Majalah Tempo edisi terbaru memuat berita yang luar biasa berani dan mengundang kontroversi. Majelis Ulama Indonesia ditenggarai memperdagangkan label halal.
Yang menjadi pertanyaan saya pribadi adalah; apakah label halal di suatu produk yang diperdagangkan benar-benar dibutuhkan dan bermanfaat di negara Indonesia yang mayoritas penduduknya adalah muslim?
Untuk menjawab pertanyaan tersebut secara objektif, patutlah dibuang jauh-jauh terlebih dahulu pembahasan yang bermuara pada dunia politik di tanah air ataupun upaya konspirasi dan sebagainya.

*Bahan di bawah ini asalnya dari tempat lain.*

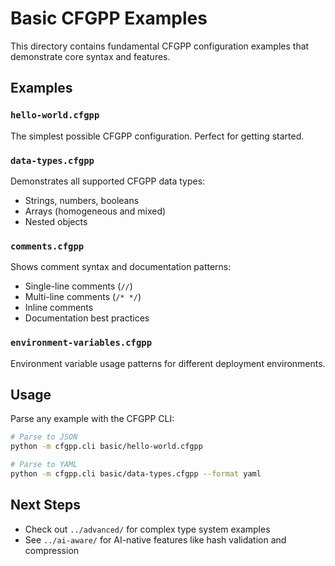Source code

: # Basic CFGPP Examples

This directory contains fundamental CFGPP configuration examples that demonstrate core syntax and features.

## Examples

### `hello-world.cfgpp`
The simplest possible CFGPP configuration. Perfect for getting started.

### `data-types.cfgpp`
Demonstrates all supported CFGPP data types:
- Strings, numbers, booleans
- Arrays (homogeneous and mixed)
- Nested objects

### `comments.cfgpp`
Shows comment syntax and documentation patterns:
- Single-line comments (`//`)
- Multi-line comments (`/* */`)
- Inline comments
- Documentation best practices

### `environment-variables.cfgpp`
Environment variable usage patterns for different deployment environments.

## Usage

Parse any example with the CFGPP CLI:

```bash
# Parse to JSON
python -m cfgpp.cli basic/hello-world.cfgpp

# Parse to YAML
python -m cfgpp.cli basic/data-types.cfgpp --format yaml
```

## Next Steps

- Check out `../advanced/` for complex type system examples
- See `../ai-aware/` for AI-native features like hash validation and compression
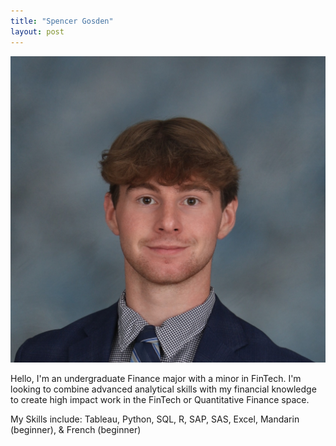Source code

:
 ```yaml
---
title: "Spencer Gosden"
layout: post
---
```


![Headshot](assets/gosden_spencer_security.jpg)

Hello, I'm an undergraduate Finance major with a minor in FinTech. I'm looking to combine advanced analytical skills with my financial knowledge to create high impact work in the FinTech or Quantitative Finance space.

My Skills include: Tableau, Python, SQL, R, SAP, SAS, Excel, Mandarin (beginner), & French (beginner)
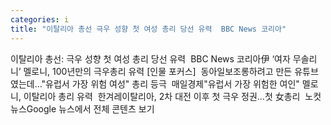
 ```yaml
---
categories: i
title: "이탈리아 총선 극우 성향 첫 여성 총리 당선 유력  BBC News 코리아"
---
```

이탈리아 총선: 극우 성향 첫 여성 총리 당선 유력&nbsp;&nbsp;BBC News 코리아伊 ‘여자 무솔리니’ 멜로니, 100년만의 극우총리 유력 [인물 포커스]&nbsp;&nbsp;동아일보조롱하려고 만든 유튜브였는데…"유럽서 가장 위험 여성" 총리 등극&nbsp;&nbsp;매일경제"유럽서 가장 위험한 여인" 멜로니, 이탈리아 총리 유력&nbsp;&nbsp;한겨레이탈리아, 2차 대전 이후 첫 극우 정권…첫 女총리&nbsp;&nbsp;노컷뉴스Google 뉴스에서 전체 콘텐츠 보기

Ada beberapa penelitian baik dalam maupun luar negeri yang mengamati apakah ada perbedaan perilaku konsumen kala membeli produk yang berlabel halal dan tidak berlabel halal. Ternyata, hasil berbagai penelitian yang menguji theory of reasoned action dan theory of planned behavior tersebut menunjukkan tidak adanya perbedaan perilaku yang bermakna pada para konsumen. Sekalipun konsumen menyadari tidak adanya label halal di suatu produk yang hendak ia beli, hal tersebut tidak menghalanginya untuk membeli produk tersebut.

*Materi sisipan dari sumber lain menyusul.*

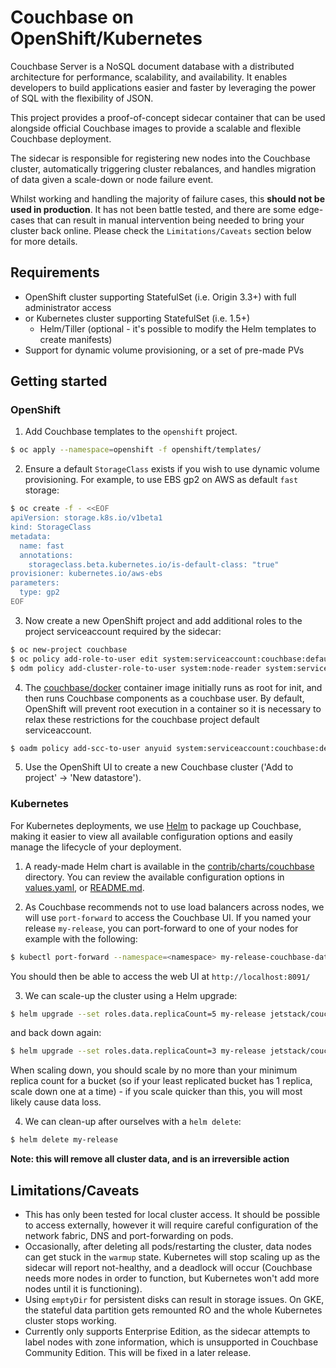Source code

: # Couchbase on OpenShift/Kubernetes

Couchbase Server is a NoSQL document database with a distributed architecture for performance, scalability, and availability. It enables developers to build applications easier and
faster by leveraging the power of SQL with the flexibility of JSON.

This project provides a proof-of-concept sidecar container that can be used alongside official Couchbase images to provide a scalable and flexible Couchbase deployment.

The sidecar is responsible for registering new nodes into the Couchbase cluster, automatically triggering cluster rebalances, and handles migration of data given a scale-down or node failure event.

Whilst working and handling the majority of failure cases, this **should not be used in production**. It has not been battle tested, and there are some edge-cases that can result in manual intervention
being needed to bring your cluster back online. Please check the `Limitations/Caveats` section below for more details.

## Requirements

* OpenShift cluster supporting StatefulSet (i.e. Origin 3.3+) with full administrator access
* or Kubernetes cluster supporting StatefulSet (i.e. 1.5+)
  * Helm/Tiller (optional - it's possible to modify the Helm templates to create manifests)
* Support for dynamic volume provisioning, or a set of pre-made PVs

## Getting started

### OpenShift

1) Add Couchbase templates to the `openshift` project.

```bash
$ oc apply --namespace=openshift -f openshift/templates/
```

2) Ensure a default `StorageClass` exists if you wish to use dynamic volume provisioning. For example, to use EBS gp2 on AWS as default `fast` storage:

```bash
$ oc create -f - <<EOF
apiVersion: storage.k8s.io/v1beta1
kind: StorageClass
metadata:
  name: fast
  annotations:
    storageclass.beta.kubernetes.io/is-default-class: "true"
provisioner: kubernetes.io/aws-ebs
parameters:
  type: gp2
EOF
```

3) Now create a new OpenShift project and add additional roles to the project serviceaccount required by the sidecar:

```bash
$ oc new-project couchbase
$ oc policy add-role-to-user edit system:serviceaccount:couchbase:default -n couchbase
$ odm policy add-cluster-role-to-user system:node-reader system:serviceaccount:couchbase:default
```

4) The [couchbase/docker](https://hub.docker.com/r/couchbase/server/) container image initially runs as root for init, and then runs Couchbase components as a couchbase user. By default, OpenShift will prevent root execution in a container so it is necessary to relax these restrictions for the couchbase project default serviceaccount.

```bash
$ oadm policy add-scc-to-user anyuid system:serviceaccount:couchbase:default
```

5) Use the OpenShift UI to create a new Couchbase cluster ('Add to project' -> 'New datastore').

### Kubernetes

For Kubernetes deployments, we use [Helm](https://github.com/kubernetes/helm) to package up Couchbase, making it easier to view all available configuration options and easily manage the lifecycle of your deployment.

1) A ready-made Helm chart is available in the [contrib/charts/couchbase](contrib/charts/couchbase) directory. You can review the available configuration options in [values.yaml](contrib/charts/couchbase/values.yaml), or [README.md](contrib/charts/couchbase/README.md).

2) As Couchbase recommends not to use load balancers across nodes, we will use `port-forward` to access the Couchbase UI. If you named your release `my-release`, you can port-forward to one of your nodes for example with the following:

```bash
$ kubectl port-forward --namespace=<namespace> my-release-couchbase-data-0 8091:8091
```

You should then be able to access the web UI at `http://localhost:8091/`

3) We can scale-up the cluster using a Helm upgrade:

```bash
$ helm upgrade --set roles.data.replicaCount=5 my-release jetstack/couchbase
```

and back down again:

```bash
$ helm upgrade --set roles.data.replicaCount=3 my-release jetstack/couchbase
```

When scaling down, you should scale by no more than your minimum replica count for a bucket (so if your least replicated bucket has 1 replica, scale down one at a time) - if you scale quicker than this, you will most likely cause data loss.

4) We can clean-up after ourselves with a `helm delete`:

```bash
$ helm delete my-release
```

__Note: this will remove all cluster data, and is an irreversible action__

## Limitations/Caveats

* This has only been tested for local cluster access. It should be possible to access externally, however it will require careful configuration of the network fabric, DNS and port-forwarding on pods.
* Occasionally, after deleting all pods/restarting the cluster, data nodes can get stuck in the `warmup` state. Kubernetes will stop scaling up as the sidecar will report not-healthy, and a deadlock will occur
(Couchbase needs more nodes in order to function, but Kubernetes won't add more nodes until it is functioning).
* Using `emptyDir` for persistent disks can result in storage issues. On GKE, the stateful data partition gets remounted RO and the whole Kubernetes cluster stops working.
* Currently only supports Enterprise Edition, as the sidecar attempts to label nodes with zone information, which is unsupported in Couchbase Community Edition. This will be fixed in a later release.
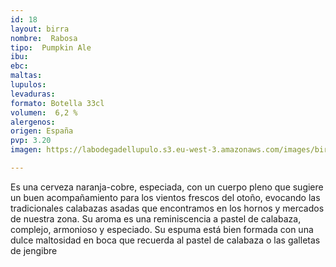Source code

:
 ```yaml
---
id: 18
layout: birra
nombre:  Rabosa
tipo:  Pumpkin Ale
ibu: 
ebc:
maltas: 
lupulos: 
levaduras: 
formato: Botella 33cl
volumen:  6,2 %
alergenos: 
origen: España
pvp: 3.20
imagen: https://labodegadellupulo.s3.eu-west-3.amazonaws.com/images/birras/rabosa.jpg

---
```

Es una cerveza naranja-cobre, especiada, con un cuerpo pleno que sugiere un buen acompañamiento para los vientos frescos del otoño, evocando las tradicionales calabazas asadas que encontramos en los hornos y mercados de nuestra zona. Su aroma es una reminiscencia a pastel de calabaza, complejo, armonioso y especiado. Su espuma está bien formada con una dulce maltosidad en boca que recuerda al pastel de calabaza o las galletas de jengibre





















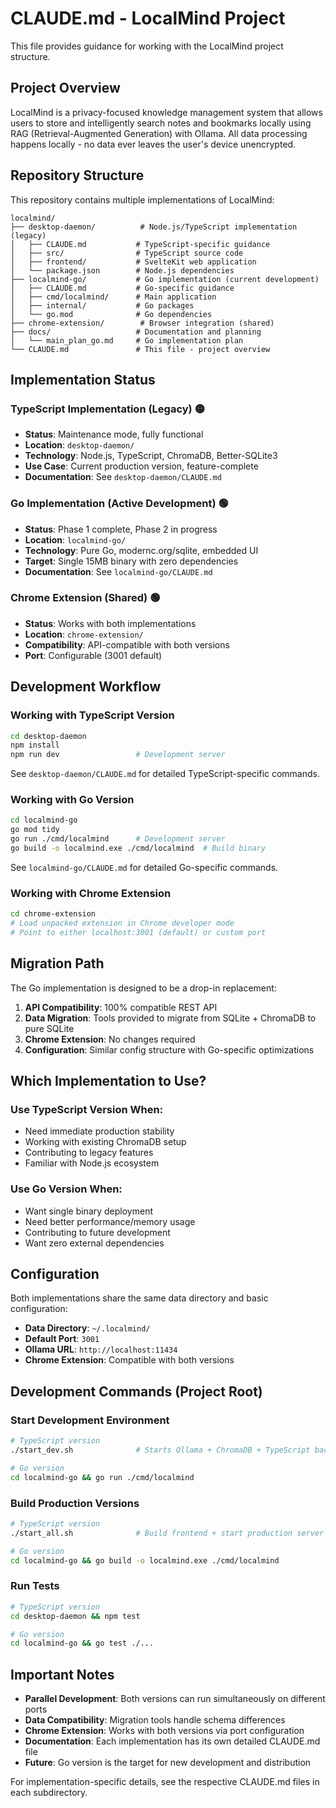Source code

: # CLAUDE.md - LocalMind Project

This file provides guidance for working with the LocalMind project structure.

## Project Overview

LocalMind is a privacy-focused knowledge management system that allows users to store and intelligently search notes and bookmarks locally using RAG (Retrieval-Augmented Generation) with Ollama. All data processing happens locally - no data ever leaves the user's device unencrypted.

## Repository Structure

This repository contains multiple implementations of LocalMind:

```
localmind/
├── desktop-daemon/          # Node.js/TypeScript implementation (legacy)
│   ├── CLAUDE.md           # TypeScript-specific guidance
│   ├── src/                # TypeScript source code
│   ├── frontend/           # SvelteKit web application
│   └── package.json        # Node.js dependencies
├── localmind-go/           # Go implementation (current development)
│   ├── CLAUDE.md           # Go-specific guidance
│   ├── cmd/localmind/      # Main application
│   ├── internal/           # Go packages
│   └── go.mod              # Go dependencies
├── chrome-extension/        # Browser integration (shared)
├── docs/                   # Documentation and planning
│   └── main_plan_go.md     # Go implementation plan
└── CLAUDE.md               # This file - project overview
```

## Implementation Status

### TypeScript Implementation (Legacy) 🟡
- **Status**: Maintenance mode, fully functional
- **Location**: `desktop-daemon/`
- **Technology**: Node.js, TypeScript, ChromaDB, Better-SQLite3
- **Use Case**: Current production version, feature-complete
- **Documentation**: See `desktop-daemon/CLAUDE.md`

### Go Implementation (Active Development) 🟢  
- **Status**: Phase 1 complete, Phase 2 in progress
- **Location**: `localmind-go/`
- **Technology**: Pure Go, modernc.org/sqlite, embedded UI
- **Target**: Single 15MB binary with zero dependencies
- **Documentation**: See `localmind-go/CLAUDE.md`

### Chrome Extension (Shared) 🟢
- **Status**: Works with both implementations
- **Location**: `chrome-extension/`
- **Compatibility**: API-compatible with both versions
- **Port**: Configurable (3001 default)

## Development Workflow

### Working with TypeScript Version
```bash
cd desktop-daemon
npm install
npm run dev                 # Development server
```
See `desktop-daemon/CLAUDE.md` for detailed TypeScript-specific commands.

### Working with Go Version  
```bash
cd localmind-go
go mod tidy
go run ./cmd/localmind      # Development server
go build -o localmind.exe ./cmd/localmind  # Build binary
```
See `localmind-go/CLAUDE.md` for detailed Go-specific commands.

### Working with Chrome Extension
```bash
cd chrome-extension
# Load unpacked extension in Chrome developer mode
# Point to either localhost:3001 (default) or custom port
```

## Migration Path

The Go implementation is designed to be a drop-in replacement:

1. **API Compatibility**: 100% compatible REST API
2. **Data Migration**: Tools provided to migrate from SQLite + ChromaDB to pure SQLite
3. **Chrome Extension**: No changes required
4. **Configuration**: Similar config structure with Go-specific optimizations

## Which Implementation to Use?

### Use TypeScript Version When:
- Need immediate production stability
- Working with existing ChromaDB setup  
- Contributing to legacy features
- Familiar with Node.js ecosystem

### Use Go Version When:
- Want single binary deployment
- Need better performance/memory usage
- Contributing to future development
- Want zero external dependencies

## Configuration

Both implementations share the same data directory and basic configuration:

- **Data Directory**: `~/.localmind/`
- **Default Port**: `3001`
- **Ollama URL**: `http://localhost:11434`
- **Chrome Extension**: Compatible with both versions

## Development Commands (Project Root)

### Start Development Environment
```bash
# TypeScript version
./start_dev.sh              # Starts Ollama + ChromaDB + TypeScript backend

# Go version
cd localmind-go && go run ./cmd/localmind
```

### Build Production Versions
```bash
# TypeScript version  
./start_all.sh              # Build frontend + start production server

# Go version
cd localmind-go && go build -o localmind.exe ./cmd/localmind
```

### Run Tests
```bash
# TypeScript version
cd desktop-daemon && npm test

# Go version  
cd localmind-go && go test ./...
```

## Important Notes

- **Parallel Development**: Both versions can run simultaneously on different ports
- **Data Compatibility**: Migration tools handle schema differences
- **Chrome Extension**: Works with both versions via port configuration
- **Documentation**: Each implementation has its own detailed CLAUDE.md file
- **Future**: Go version is the target for new development and distribution

For implementation-specific details, see the respective CLAUDE.md files in each subdirectory.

Berkaca pada hasil riset ini, maka bisa ditarik kesimpulan bahwa pemberian label halal pada sebuah produk tidaklah ada manfaatnya.

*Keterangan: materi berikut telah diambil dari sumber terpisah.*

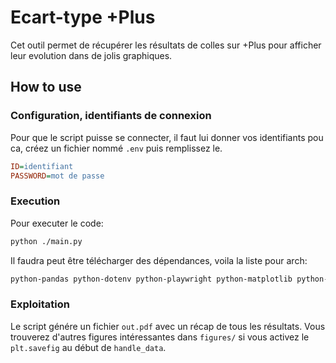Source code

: # Ecart-type +Plus
Cet outil permet de récupérer les résultats de colles sur +Plus pour afficher leur evolution dans de jolis graphiques.

## How to use

### Configuration, identifiants de connexion

Pour que le script puisse se connecter, il faut lui donner vos identifiants pou ca, créez un fichier nommé `.env` puis remplissez le.

```ini
ID=identifiant
PASSWORD=mot de passe
```

### Execution

Pour executer le code:
```sh
python ./main.py
```

Il faudra peut être télécharger des dépendances, voila la liste pour arch:
```sh
python-pandas python-dotenv python-playwright python-matplotlib python-numpy
```

### Exploitation
Le script génére un fichier `out.pdf` avec un récap de tous les résultats. Vous trouverez d'autres figures intéressantes dans `figures/` si vous activez le `plt.savefig` au début de `handle_data`.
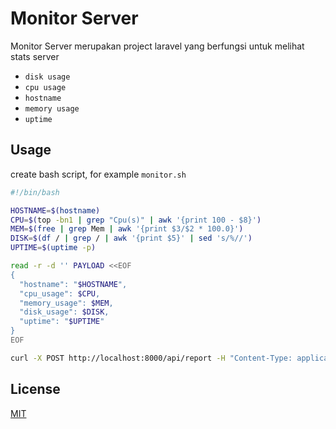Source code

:# Monitor Server
Monitor Server merupakan project laravel yang berfungsi untuk melihat stats server
- `disk usage`
- `cpu usage`
- `hostname`
- `memory usage`
- `uptime`

## Usage

create bash script, for example `monitor.sh`

```bash
#!/bin/bash

HOSTNAME=$(hostname)
CPU=$(top -bn1 | grep "Cpu(s)" | awk '{print 100 - $8}')
MEM=$(free | grep Mem | awk '{print $3/$2 * 100.0}')
DISK=$(df / | grep / | awk '{print $5}' | sed 's/%//')
UPTIME=$(uptime -p)

read -r -d '' PAYLOAD <<EOF
{
  "hostname": "$HOSTNAME",
  "cpu_usage": $CPU,
  "memory_usage": $MEM,
  "disk_usage": $DISK,
  "uptime": "$UPTIME"
}
EOF

curl -X POST http://localhost:8000/api/report -H "Content-Type: application/json" -d "$PAYLOAD"
```

## License

[MIT](https://choosealicense.com/licenses/mit/)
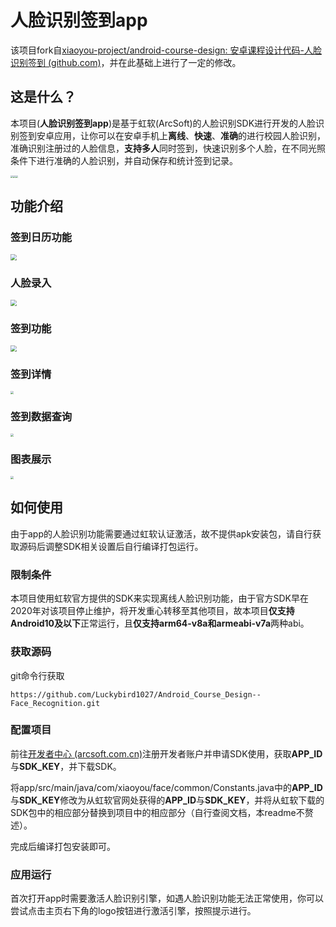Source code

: # 人脸识别签到app

该项目fork自[xiaoyou-project/android-course-design: 安卓课程设计代码-人脸识别签到 (github.com)](https://github.com/xiaoyou-project/android-course-design)，并在此基础上进行了一定的修改。

## 这是什么？

本项目(**人脸识别签到app**)是基于虹软(ArcSoft)的人脸识别SDK进行开发的人脸识别签到安卓应用，让你可以在安卓手机上**离线**、**快速**、**准确**的进行校园人脸识别，准确识别注册过的人脸信息，**支持多人**同时签到，快速识别多个人脸，在不同光照条件下进行准确的人脸识别，并自动保存和统计签到记录。

<img src=".\image\a.png" style="zoom:25%;" /><img src=".\image\c.png" style="zoom:25%;" /><img src=".\image\b.png" style="zoom:25%;" />







## 功能介绍

### 签到日历功能

<img src="./image/2.png" style="zoom:60%;" />

### 人脸录入

<img src="./image/3.png" style="zoom:60%;" />

### 签到功能

<img src="./image/4.png" style="zoom:60%;" />

### 签到详情

<img src="./image/2.jpg" style="zoom:30%;" />

### 签到数据查询

<img src="./image/3.jpg" style="zoom:30%;" />

### 图表展示

<img src="./image/4.jpg" style="zoom:30%;" />





## 如何使用

由于app的人脸识别功能需要通过虹软认证激活，故不提供apk安装包，请自行获取源码后调整SDK相关设置后自行编译打包运行。



### 限制条件

本项目使用虹软官方提供的SDK来实现离线人脸识别功能，由于官方SDK早在2020年对该项目停止维护，将开发重心转移至其他项目，故本项目**仅支持Android10及以下**正常运行，且**仅支持arm64-v8a和armeabi-v7a**两种abi。

### 获取源码

git命令行获取

```
https://github.com/Luckybird1027/Android_Course_Design--Face_Recognition.git
```

### 配置项目

前往[开发者中心 (arcsoft.com.cn)](https://ai.arcsoft.com.cn/ucenter/resource/build/index.html#/index)注册开发者账户并申请SDK使用，获取**APP_ID**与**SDK_KEY**，并下载SDK。

将app/src/main/java/com/xiaoyou/face/common/Constants.java中的**APP_ID**与**SDK_KEY**修改为从虹软官网处获得的**APP_ID**与**SDK_KEY**，并将从虹软下载的SDK包中的相应部分替换到项目中的相应部分（自行查阅文档，本readme不赘述）。

完成后编译打包安装即可。

### 应用运行

首次打开app时需要激活人脸识别引擎，如遇人脸识别功能无法正常使用，你可以尝试点击主页右下角的logo按钮进行激活引擎，按照提示进行。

Karena yang menjadi permasalahan utama adalah perilaku pembeli, maka harus dipikirkan suatu cara baru yang “memaksa” pembeli untuk mawas diri akan kehalalan suatu produk sembari melindungi penduduk beragama Islam dari produk haram.
Hingga saat ini belum ada penelitian tentang perilaku konsumen terhadap produk berlabel haram, karena memang belum ada produk yang berlabel demikian. Namun, ada beberapa penelitian di bidang lain yang bisa dijadikan rujukan.
Hal utama yang perlu dicermati adalah adanya kecenderungan konsumen yang tidak peka terhadap produk yang tidak berlabel halal. Hal itu bisa dimaklumi karena kita tinggal di negara yang mayoritas penduduknya adalah muslim, dan kebanyakan produk telah mencantumkan label halal, maka tanpa kita sadari, otak telah terpapar oleh adaptive effect. Adanya efek adaptasi menjadikan otak tidak lagi bekerja secara maksimal.
Pembuktian efek adaptasi ini bisa dilihat salah satunya dari perubahan jumlah Oxy-Hemoglobin yang diamati saat manusia diberikan suatu tugas yang diulang secara terus menerus. Pada pengulangan yang kesekian, terlihat secara jelas bahwa peningkatan jumlah Oxy-Hemoglobin tidaklah setinggi saat tugas tersebut diberikan pertama kali. Hal ini memberi kesimpulan bahwa jika otak terlanjur terbiasa akan satu hal, maka otak tidak lagi teraktifasi maksimal yang bermuara pada ketidakmawasan diri pada suatu hal.
Di lain tempat, ada satu penelitian yang juga mengamati perubahan jumlah Oxy-Hemoglobin kala manusia melaksanakan suatu tugas, namun tugas yang diberikan ini bukan berupa dalam bentuk yang lazim. Jika kita lazim diharuskan untuk memenangkan suatu permainan, maka pada penelitian ini, keharusan untuk kalah lah yang ditugaskan. Ternyata, peningkatan jumlah Oxy-Hemoglobin jauh lebih tinggi dibandingkan saat diberi tugas untuk memenangkan suatu permainan. Hal ini menandakan bahwa otak manusia lebih terkatifasi jika dihadapi oleh hal-hal yang tidak lazim.
Meski hal yang tidak lazim bisa meningkatkan aktifitas otak, apakah hal itu tidak akan menimbulkan efek adaptasi jika hal yang tidak lazim tersebut menjadi sebuah kelaziman?
Di sinilah salah satu keuntungan dari adanya sifat negativity bias pada manusia, di mana manusia lebih cenderung untuk menaruh perhatian pada hal-hal buruk atau membahayakan dirinya. Jika label halal bisa dianggap berkonotasi “baik”, maka tentu label haram bisa dikonotasikan sebagai “buruk”.
Oleh sebab itu, dalam rangka meningkatkan kewaspadaan konsumen saat membeli sebuh produk , maka pemberian label haram patutlah dipertimbangkan.